A child is a person under the age of 18 years. With respect to matters notifiable to FACS, a child is defined as a person under 16 years.
Young Person: a person is aged 16 or 17 years.
An employee is defined as any person who is engaged by the Archdiocese of Sydney Catholic systemic schools, whether or not they are employed in connection with work or activities that relate to children in a paid or volunteer capacity; as well as any person engaged by SCS to provide services to children and young people. This includes: contracted staff, such as special transport drivers, cleaners and maintenance contractors; sub-contracted staff, such as canteen managers; trainees, such as those on student placement or work experience; clergy visiting schools; and volunteers, such as parent helpers. Any reference to employee in this policy encompasses all categories outlined above.
Civil Standard of Proof
The matter is considered sustained if the investigator is satisfied that the case has been proved on the balance of probabilities.
For matters that require reporting to the NSW Ombudsman Office, the final report comprises a copy of the investigation file.
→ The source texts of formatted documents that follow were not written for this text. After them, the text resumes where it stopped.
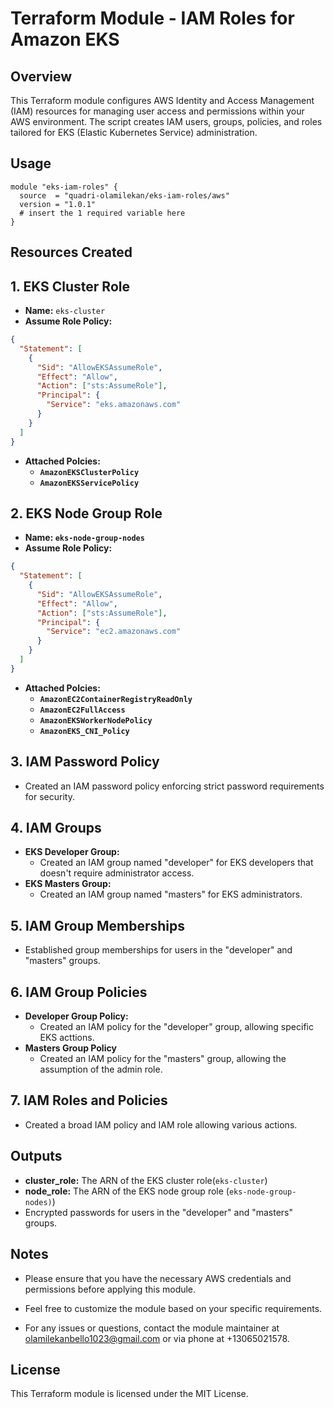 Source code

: # Terraform Module - IAM Roles for Amazon EKS

## Overview

This Terraform module configures AWS Identity and Access Management (IAM) resources for managing user access and permissions within your AWS environment. The script creates IAM users, groups, policies, and roles tailored for EKS (Elastic Kubernetes Service) administration.

## Usage

```hcl
module "eks-iam-roles" {
  source  = "quadri-olamilekan/eks-iam-roles/aws"
  version = "1.0.1"
  # insert the 1 required variable here
}
```

## Resources Created

## 1. EKS Cluster Role

- **Name:** `eks-cluster`
- **Assume Role Policy:**

```json
{
  "Statement": [
    {
      "Sid": "AllowEKSAssumeRole",
      "Effect": "Allow",
      "Action": ["sts:AssumeRole"],
      "Principal": {
        "Service": "eks.amazonaws.com"
      }
    }
  ]
}
```
- **Attached Polcies:**
  - **`AmazonEKSClusterPolicy`**
  - **`AmazonEKSServicePolicy`**

## 2. EKS Node Group Role
- **Name: `eks-node-group-nodes`**
- **Assume Role Policy:**

```json
{
  "Statement": [
    {
      "Sid": "AllowEKSAssumeRole",
      "Effect": "Allow",
      "Action": ["sts:AssumeRole"],
      "Principal": {
        "Service": "ec2.amazonaws.com"
      }
    }
  ]
}
```

- **Attached Polcies:**
  - **`AmazonEC2ContainerRegistryReadOnly`**
  - **`AmazonEC2FullAccess`**
  - **`AmazonEKSWorkerNodePolicy`**
  - **`AmazonEKS_CNI_Policy`**

## 3. IAM Password Policy
- Created an IAM password policy enforcing strict password requirements for security.

## 4. IAM Groups
- **EKS Developer Group:**
  - Created an IAM group named "developer" for EKS developers that doesn't require administrator access.
- **EKS Masters Group:**
  - Created an IAM group named "masters" for EKS administrators.

## 5. IAM Group Memberships
- Established group memberships for users in the "developer" and "masters" groups.

## 6. IAM Group Policies
- **Developer Group Policy:**
  -   Created an IAM policy for the "developer" group, allowing specific EKS acttions.
- **Masters Group Policy**
  - Created an IAM policy for the "masters" group, allowing the assumption of the admin role.

## 7. IAM Roles and Policies
- Created a broad IAM policy and IAM role  allowing various actions.


## Outputs

- **cluster_role:** The ARN of the EKS cluster role(`eks-cluster`)
- **node_role:** The ARN of the EKS node group role (`eks-node-group-nodes)`)
- Encrypted passwords for users in the "developer" and "masters" groups.

## Notes

- Please ensure that you have the necessary AWS credentials and permissions before applying this module.

- Feel free to customize the module based on your specific requirements.

- For any issues or questions, contact the module maintainer at olamilekanbello1023@gmail.com  or via phone at +13065021578.

## License

This Terraform module is licensed under the MIT License.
The file is forwarded to the Ombudsman, who has oversight of the agency’s process. The Ombudsman will review the file and advise SCS whether or not it is satisfied with the process prior to closing the matter. SCS will inform the employee when the Ombudsman closes its file.
Findings are made on each complaint at the conclusion of the process. The NSW Ombudsman and Office of Children’s Guardian Guidelines provide headings for findings of investigations within its jurisdiction and SCS relies upon these (see relevant fact sheet for details). Matters not in that jurisdiction rely on commonly used industry-relevant terminology.
Findings of matters managed at school level are determined by the Principal in consultation with SCS staff. Findings of matters managed by SCS are determined by the relevant SCS staff in consultation with the Team Leader: Child Protection.
Head of Agency
The Archbishop of Sydney is deemed to be the Head of Agency, as per Part 3A of the Ombudsman Act 1974 (NSW), for Sydney systemic schools. The Head of Agency may delegate certain responsibilities for oversight to the Executive Director of Sydney Catholic Schools.
For the purposes of this document, a complaint or allegation is considered to be any issue raised regarding the conduct of an employee of SCS in relation to children or young people, where such conduct is considered to be of a nature which may constitute reportable conduct in accordance with the Ombudsman Act 1974 (NSW).
- child or young person subject of the complaint is interviewed and relevant parent consent obtained
- employee given reasonable notice of complaint
- other witnesses interviewed
- relevant documents, e-communications or other items of evidence are obtained
- full details of allegation put to the employee who is the subject of the complaint
- the employee is given full details of the complaint in writing, with a support person present, and given an opportunity to respond (in writing and/or in person).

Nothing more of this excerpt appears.